As soon as you collect, you are using memory for every collected item. If you're collecting references, that's one pointer per collected item. If you're cloning---you just doubled your memory usage. So be careful!

Creating Your Own Iterator

The code for this is in code/04_mem/iterator_generator.

An iterator is a type that implements the Iterator trait. The trait has one function: next(). It returns an Option<T> where T is the type of the iterator's elements. If the iterator is done, it returns None. Otherwise, it returns Some(element). The type itself can store any state required for the its task.

You don't have to iterate over anything---you can use an iterator as a generator. Let's make a simple iterator that counts up from 0 to a "max" number. We'll start with a simple structure and constructor:

struct Counter {
    count: u32,
    max: u32,
}

impl Counter {
    fn new(max: u32) -> Counter {
        Counter { count: 0, max }
    }
}

We can implement Iterator for Counter:

impl Iterator for Counter {
    type Item = u32;
    fn next(&mut self) -> Option<Self::Item> {
        if self.count < self.max {
            self.count += 1;
            Some(self.count)
        } else {
            None
        }
    }
}

So the iterator adds one to its stored value and returns it. That will give you a sequence of numbers from 1 to max. We can use it like this:

fn main() {
    let numbers: Vec<u32> = Counter::new(10).collect();
    println!("{numbers:?}");
}

This will print [1, 2, 3, 4, 5, 6, 7, 8, 9, 10].

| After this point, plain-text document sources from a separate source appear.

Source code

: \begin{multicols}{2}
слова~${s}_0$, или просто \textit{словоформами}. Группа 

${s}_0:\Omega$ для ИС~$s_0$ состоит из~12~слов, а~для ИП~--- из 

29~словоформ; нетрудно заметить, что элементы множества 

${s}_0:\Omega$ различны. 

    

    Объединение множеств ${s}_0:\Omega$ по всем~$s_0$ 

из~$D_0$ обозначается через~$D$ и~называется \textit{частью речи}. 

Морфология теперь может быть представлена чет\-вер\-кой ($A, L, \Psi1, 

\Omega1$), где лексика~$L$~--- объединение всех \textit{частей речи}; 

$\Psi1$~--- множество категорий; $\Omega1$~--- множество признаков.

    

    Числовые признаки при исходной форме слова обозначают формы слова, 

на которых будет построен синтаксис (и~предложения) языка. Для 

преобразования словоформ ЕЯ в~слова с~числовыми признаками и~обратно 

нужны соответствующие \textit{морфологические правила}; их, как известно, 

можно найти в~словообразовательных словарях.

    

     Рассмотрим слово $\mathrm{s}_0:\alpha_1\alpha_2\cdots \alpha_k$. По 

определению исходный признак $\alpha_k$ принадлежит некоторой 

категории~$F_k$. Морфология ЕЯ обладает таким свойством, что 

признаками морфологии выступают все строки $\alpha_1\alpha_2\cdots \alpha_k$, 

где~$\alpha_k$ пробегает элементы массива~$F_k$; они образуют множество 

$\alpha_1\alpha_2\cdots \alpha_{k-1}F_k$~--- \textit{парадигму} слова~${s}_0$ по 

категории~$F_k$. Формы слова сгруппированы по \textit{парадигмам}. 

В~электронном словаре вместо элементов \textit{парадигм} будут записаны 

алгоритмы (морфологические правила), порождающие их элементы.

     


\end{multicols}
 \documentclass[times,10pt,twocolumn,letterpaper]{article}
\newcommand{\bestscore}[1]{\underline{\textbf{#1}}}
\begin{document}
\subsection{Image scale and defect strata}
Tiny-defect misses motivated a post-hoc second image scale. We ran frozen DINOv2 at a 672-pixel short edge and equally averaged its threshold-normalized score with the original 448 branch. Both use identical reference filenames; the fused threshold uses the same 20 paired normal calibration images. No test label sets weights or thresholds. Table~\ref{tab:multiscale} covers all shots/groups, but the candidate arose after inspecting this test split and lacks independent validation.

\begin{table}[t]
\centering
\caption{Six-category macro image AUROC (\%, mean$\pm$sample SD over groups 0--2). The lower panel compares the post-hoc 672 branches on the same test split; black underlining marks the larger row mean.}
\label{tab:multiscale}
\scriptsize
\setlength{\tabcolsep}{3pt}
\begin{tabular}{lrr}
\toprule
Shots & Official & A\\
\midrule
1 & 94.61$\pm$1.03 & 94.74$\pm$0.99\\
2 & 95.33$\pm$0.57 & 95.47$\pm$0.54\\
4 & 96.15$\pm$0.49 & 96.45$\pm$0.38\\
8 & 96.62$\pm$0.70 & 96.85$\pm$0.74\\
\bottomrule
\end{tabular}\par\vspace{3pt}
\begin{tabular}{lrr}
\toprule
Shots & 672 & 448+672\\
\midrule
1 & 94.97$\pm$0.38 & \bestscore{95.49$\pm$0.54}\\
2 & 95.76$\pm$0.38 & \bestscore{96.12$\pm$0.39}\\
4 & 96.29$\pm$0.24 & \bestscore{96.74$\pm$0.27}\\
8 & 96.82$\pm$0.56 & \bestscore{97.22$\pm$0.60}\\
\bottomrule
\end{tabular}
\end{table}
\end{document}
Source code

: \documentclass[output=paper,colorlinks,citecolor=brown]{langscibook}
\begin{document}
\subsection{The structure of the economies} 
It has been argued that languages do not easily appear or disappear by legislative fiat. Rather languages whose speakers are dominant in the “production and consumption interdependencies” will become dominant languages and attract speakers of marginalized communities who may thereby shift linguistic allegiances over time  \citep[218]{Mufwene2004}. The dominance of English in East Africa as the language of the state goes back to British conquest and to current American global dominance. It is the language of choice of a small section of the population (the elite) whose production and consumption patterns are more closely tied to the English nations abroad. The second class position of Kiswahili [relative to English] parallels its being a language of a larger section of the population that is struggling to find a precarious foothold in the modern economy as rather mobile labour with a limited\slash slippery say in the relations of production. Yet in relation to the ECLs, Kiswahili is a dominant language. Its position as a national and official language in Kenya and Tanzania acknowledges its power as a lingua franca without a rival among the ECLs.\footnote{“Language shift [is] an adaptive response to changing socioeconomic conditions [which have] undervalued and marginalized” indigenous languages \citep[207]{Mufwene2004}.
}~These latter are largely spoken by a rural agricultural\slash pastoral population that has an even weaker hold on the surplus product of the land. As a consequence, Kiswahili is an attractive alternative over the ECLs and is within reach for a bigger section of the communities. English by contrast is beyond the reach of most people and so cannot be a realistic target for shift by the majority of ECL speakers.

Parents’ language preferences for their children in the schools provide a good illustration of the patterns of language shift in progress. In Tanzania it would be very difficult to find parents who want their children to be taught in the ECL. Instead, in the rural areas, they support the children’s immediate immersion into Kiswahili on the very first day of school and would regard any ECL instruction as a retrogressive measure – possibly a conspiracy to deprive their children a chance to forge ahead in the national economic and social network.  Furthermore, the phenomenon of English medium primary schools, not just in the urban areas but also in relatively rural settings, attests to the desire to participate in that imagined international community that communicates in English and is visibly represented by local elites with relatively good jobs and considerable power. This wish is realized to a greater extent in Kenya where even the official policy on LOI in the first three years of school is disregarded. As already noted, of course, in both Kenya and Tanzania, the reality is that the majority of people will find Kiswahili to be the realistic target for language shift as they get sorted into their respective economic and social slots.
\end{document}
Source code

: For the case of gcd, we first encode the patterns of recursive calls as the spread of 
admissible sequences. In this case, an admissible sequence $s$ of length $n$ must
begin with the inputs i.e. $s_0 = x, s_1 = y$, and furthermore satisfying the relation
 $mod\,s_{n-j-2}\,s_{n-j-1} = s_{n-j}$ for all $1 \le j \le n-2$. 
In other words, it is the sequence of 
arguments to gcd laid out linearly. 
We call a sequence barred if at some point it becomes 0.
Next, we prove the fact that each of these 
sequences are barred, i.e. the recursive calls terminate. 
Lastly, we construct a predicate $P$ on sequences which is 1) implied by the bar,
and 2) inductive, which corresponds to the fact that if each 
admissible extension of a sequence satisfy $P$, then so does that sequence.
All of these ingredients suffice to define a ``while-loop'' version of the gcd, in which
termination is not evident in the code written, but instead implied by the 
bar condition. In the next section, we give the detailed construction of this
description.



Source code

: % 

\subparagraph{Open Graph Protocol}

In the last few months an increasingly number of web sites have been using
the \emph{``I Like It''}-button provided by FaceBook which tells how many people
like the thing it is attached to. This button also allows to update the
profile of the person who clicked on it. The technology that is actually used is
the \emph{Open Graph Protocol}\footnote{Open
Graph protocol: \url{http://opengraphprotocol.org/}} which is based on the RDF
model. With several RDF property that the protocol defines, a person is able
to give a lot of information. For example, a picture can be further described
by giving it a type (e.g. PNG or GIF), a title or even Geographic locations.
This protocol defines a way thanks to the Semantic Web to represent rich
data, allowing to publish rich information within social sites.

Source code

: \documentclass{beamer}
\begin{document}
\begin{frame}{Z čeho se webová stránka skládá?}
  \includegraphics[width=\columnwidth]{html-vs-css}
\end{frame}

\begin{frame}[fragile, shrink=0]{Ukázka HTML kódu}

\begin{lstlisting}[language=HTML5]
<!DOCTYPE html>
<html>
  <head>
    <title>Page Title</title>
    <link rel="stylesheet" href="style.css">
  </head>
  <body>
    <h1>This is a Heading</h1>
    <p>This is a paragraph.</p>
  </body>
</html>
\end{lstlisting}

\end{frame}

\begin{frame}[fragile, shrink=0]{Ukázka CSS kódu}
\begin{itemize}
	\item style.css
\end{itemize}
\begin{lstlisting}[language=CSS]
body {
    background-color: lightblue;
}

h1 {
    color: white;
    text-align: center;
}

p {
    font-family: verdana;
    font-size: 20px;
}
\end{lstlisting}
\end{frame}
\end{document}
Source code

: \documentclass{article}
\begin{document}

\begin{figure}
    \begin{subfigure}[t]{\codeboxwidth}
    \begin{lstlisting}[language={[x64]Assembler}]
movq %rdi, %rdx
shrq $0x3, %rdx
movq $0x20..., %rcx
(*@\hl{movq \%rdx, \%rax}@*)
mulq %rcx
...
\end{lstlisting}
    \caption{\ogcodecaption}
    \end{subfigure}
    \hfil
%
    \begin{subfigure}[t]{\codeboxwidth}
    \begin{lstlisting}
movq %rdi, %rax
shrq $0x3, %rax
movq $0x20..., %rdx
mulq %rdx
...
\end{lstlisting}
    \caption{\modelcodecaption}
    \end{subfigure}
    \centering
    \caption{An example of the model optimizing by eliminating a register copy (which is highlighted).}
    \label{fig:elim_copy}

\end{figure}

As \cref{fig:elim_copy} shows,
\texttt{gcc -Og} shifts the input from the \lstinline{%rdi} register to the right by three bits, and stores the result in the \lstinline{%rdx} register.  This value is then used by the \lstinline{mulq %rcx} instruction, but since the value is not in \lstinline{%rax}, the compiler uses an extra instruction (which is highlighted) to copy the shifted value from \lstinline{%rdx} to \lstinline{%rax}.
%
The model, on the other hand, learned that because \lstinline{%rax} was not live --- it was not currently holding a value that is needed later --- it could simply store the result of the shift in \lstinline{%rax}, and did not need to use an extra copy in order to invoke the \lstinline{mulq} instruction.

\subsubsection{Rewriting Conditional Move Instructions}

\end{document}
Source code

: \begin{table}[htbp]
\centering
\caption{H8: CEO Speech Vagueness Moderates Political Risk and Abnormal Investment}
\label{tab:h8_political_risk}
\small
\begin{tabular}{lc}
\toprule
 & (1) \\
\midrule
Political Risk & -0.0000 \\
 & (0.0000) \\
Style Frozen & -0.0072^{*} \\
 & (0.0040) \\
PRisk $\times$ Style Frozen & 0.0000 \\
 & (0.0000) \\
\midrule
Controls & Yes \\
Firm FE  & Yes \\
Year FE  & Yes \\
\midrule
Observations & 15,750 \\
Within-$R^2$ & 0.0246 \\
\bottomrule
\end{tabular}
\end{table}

If you'd rather return and then add, you can tweak the iterator:

impl Iterator for Counter {
    type Item = u32;
    fn next(&mut self) -> Option<Self::Item> {
        if self.count < self.max {
            let result = Some(self.count);
            self.count += 1;
            result
        } else {
            None
        }
    }
}

This will print [0, 1, 2, 3, 4, 5, 6, 7, 8, 9].

Optimization---Exact Size Iterators

You can achieve a small speed improvement by also indicating that the iterator returns a fixed size:

impl ExactSizeIterator for Counter {
    fn len(&self) -> usize {
        self.max as usize
    }
}

Knowing that he iterator will always return a fixed size allows the compiler to perform some optimizations.

To really optimize it, you need can set MAX as a compile-time constant. This gets a bit messy (there's compile-time generic markers everywhere)---but it works. This is a good example of code that belongs in a library:

struct Counter<const MAX: u32> {
    count: u32,
}

impl <const MAX:u32> Counter<MAX> {
    fn new() -> Self {
        Self { count: 0 }
    }
}

impl <const MAX:u32> Iterator for Counter<MAX> {
    type Item = u32;
    fn next(&mut self) -> Option<Self::Item> {
        if self.count < MAX {
            let result = Some(self.count);
            self.count += 1;
            result
        } else {
            None
        }
    }
}

impl <const MAX:u32> ExactSizeIterator for Counter<MAX> {
    fn len(&self) -> usize {
        MAX as usize
    }
}

fn main() {
    let numbers: Vec<u32> = Counter::<10>::new().collect();
    println!("{numbers:?}");
}

This helps because the optimizer can see exactly how many iterations will occur, and can reduce the number of bounds-checking calls that are required.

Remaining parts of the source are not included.